:: Information given ::
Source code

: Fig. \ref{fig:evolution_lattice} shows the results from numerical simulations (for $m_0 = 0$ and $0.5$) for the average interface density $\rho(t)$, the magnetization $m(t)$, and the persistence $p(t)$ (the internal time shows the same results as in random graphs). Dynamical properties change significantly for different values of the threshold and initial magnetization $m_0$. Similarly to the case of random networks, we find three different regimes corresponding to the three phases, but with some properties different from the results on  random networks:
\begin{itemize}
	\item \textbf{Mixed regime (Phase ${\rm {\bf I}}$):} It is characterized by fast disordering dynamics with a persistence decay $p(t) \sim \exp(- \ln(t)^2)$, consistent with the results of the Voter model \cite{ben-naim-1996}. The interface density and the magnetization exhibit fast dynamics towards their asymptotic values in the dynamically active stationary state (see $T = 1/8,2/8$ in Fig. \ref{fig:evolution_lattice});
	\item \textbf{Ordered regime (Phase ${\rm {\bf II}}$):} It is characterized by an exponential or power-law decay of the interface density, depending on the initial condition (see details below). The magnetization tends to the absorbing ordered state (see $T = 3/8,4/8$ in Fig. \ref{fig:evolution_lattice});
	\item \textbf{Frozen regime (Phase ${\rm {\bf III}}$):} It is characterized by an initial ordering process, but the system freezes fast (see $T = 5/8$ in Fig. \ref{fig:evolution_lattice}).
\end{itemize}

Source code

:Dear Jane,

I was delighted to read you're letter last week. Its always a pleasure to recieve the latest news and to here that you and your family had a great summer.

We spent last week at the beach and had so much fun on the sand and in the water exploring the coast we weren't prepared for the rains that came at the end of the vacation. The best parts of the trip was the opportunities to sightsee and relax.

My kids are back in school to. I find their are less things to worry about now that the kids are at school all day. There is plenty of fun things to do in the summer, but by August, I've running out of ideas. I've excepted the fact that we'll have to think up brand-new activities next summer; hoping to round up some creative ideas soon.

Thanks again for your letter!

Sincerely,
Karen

:: What the task asks ::
Whenever a line includes the word "fast", pull it out of the entries.

:: Response area ::
	\item \textbf{Mixed regime (Phase ${\rm {\bf I}}$):} It is characterized by fast disordering dynamics with a persistence decay $p(t) \sim \exp(- \ln(t)^2)$, consistent with the results of the Voter model \cite{ben-naim-1996}. The interface density and the magnetization exhibit fast dynamics towards their asymptotic values in the dynamically active stationary state (see $T = 1/8,2/8$ in Fig. \ref{fig:evolution_lattice});
	\item \textbf{Frozen regime (Phase ${\rm {\bf III}}$):} It is characterized by an initial ordering process, but the system freezes fast (see $T = 5/8$ in Fig. \ref{fig:evolution_lattice}).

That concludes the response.